A assessoria de imprensa aparece raríssimas vezes

nas histórias; só temos notícia de que a repórter Cat Grant

acabou recentemente alcançando o “alto cargo de secretária

de imprensa do presidente Lex Luthor”, segundo Scott

Beatty (2002: 33). Ou seja, aqui a função parece ter um

destaque como status.

É mesmo diferente o trabalho dos assessores,

“porta-vozes patronais que se responsabilizam pelo

trabalho de relações públicas de uma organização”, como

diz Kunczik (1997: 17). Para o autor, apesar de esse não ser

considerado um “jornalismo genuíno”, é “jornalismo

subsidiário” (1997: 56-57).

No entanto, na única ocorrência desse trabalho que

encontramos nas histórias analisadas, a assessoria acaba

sendo tratada da maneira tradicional, como um

não-jornalismo, como pensa Marcos Sá Corrêa (apud

VIEIRA FILHO, 1991: 40-41). Para ele, quando o

indivíduo vai ser assessor de um candidato na política, por

exemplo, não vai como jornalista; “por um momento ele

está exilado daquele meio para outra função”. Veja-se, por

exemplo, o caso ao lado (Figura 115), em que Clark Kent

critica o trabalho da assessoria de imprensa da empresa de Lex Luthor, ainda não presidente (Os

Melhores do Mundo: 79). Mas Chaparro (1994: 67-68) já chamava a atenção para assessorias

competentes, como a da empresa Rhodia, que, desde 1985, profissionalizou sua assessoria,

contando inclusive com a adoção de critérios éticos.

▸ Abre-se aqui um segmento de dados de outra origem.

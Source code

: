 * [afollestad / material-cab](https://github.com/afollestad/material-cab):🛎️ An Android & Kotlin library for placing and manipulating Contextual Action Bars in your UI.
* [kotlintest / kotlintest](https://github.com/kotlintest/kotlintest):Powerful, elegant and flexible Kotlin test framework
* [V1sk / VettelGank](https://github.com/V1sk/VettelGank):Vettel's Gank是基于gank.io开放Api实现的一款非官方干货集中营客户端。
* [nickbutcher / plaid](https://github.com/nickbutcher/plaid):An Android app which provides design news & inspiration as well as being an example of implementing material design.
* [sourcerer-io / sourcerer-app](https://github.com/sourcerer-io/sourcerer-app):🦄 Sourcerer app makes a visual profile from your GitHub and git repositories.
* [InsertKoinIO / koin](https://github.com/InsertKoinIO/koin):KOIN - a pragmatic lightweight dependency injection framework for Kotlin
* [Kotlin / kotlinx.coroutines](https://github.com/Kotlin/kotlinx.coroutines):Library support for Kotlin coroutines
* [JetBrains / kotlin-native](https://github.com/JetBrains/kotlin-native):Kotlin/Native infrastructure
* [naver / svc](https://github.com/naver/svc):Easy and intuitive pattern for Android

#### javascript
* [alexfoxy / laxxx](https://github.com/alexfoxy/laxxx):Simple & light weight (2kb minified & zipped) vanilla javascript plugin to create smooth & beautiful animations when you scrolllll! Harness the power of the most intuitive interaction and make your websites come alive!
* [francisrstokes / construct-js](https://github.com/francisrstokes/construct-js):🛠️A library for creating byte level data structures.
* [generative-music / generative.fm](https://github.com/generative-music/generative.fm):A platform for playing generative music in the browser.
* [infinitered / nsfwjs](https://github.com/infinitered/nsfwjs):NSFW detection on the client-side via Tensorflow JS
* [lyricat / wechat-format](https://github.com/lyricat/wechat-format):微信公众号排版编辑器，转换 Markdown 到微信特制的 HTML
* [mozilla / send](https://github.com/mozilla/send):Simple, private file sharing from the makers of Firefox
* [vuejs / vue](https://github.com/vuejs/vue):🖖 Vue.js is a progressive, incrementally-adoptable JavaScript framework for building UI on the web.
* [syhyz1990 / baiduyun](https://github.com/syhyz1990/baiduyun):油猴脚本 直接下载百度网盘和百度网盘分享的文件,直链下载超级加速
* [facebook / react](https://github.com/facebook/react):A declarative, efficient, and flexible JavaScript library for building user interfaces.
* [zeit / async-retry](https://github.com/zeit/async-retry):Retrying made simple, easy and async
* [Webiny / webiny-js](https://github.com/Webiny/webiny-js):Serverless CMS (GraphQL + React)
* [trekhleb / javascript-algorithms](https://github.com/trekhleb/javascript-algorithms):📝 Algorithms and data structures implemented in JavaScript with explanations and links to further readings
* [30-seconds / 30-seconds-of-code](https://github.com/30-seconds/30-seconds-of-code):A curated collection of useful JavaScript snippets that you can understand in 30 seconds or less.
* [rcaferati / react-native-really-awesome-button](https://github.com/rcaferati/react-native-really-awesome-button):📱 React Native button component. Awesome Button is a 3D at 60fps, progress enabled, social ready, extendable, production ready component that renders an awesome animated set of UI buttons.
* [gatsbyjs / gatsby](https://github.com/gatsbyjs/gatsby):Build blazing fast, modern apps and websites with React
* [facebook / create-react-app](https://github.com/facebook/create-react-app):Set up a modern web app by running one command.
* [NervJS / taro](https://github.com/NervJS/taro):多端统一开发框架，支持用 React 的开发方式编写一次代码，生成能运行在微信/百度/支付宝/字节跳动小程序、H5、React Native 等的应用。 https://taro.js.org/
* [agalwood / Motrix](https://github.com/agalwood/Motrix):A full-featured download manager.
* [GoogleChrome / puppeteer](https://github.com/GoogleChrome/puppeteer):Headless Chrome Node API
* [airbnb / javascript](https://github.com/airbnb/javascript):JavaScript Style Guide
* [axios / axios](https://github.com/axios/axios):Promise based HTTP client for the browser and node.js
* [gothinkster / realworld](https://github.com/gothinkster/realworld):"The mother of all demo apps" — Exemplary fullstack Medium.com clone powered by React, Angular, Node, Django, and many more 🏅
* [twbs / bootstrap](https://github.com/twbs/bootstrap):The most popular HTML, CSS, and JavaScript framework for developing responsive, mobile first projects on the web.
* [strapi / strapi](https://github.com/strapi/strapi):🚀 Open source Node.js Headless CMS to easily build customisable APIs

E se analisarmos profundamente os super-heróis jornalistas, poderemos verificar que

eles são, na verdade, os perfeitos assessores de imprensa deles mesmos. Isso fica evidente em

um desabafo do Super-Homem para a colega super-heroína Mulher-Maravilha, a respeito do

primeiro furo de Clark Kent para o Planeta Diário (pela versão atual): ele conseguiu “a

cobertura completa sobre o Super-Homem”, que Lois Lane “tão obstinadamente tentava obter”

(O Retorno de Lois Lane: 11). Kent se justifica dizendo que “não foi para me vangloriar que fiz

aquilo... eu queria controlar o que o público ia saber sobre o Super-Homem.”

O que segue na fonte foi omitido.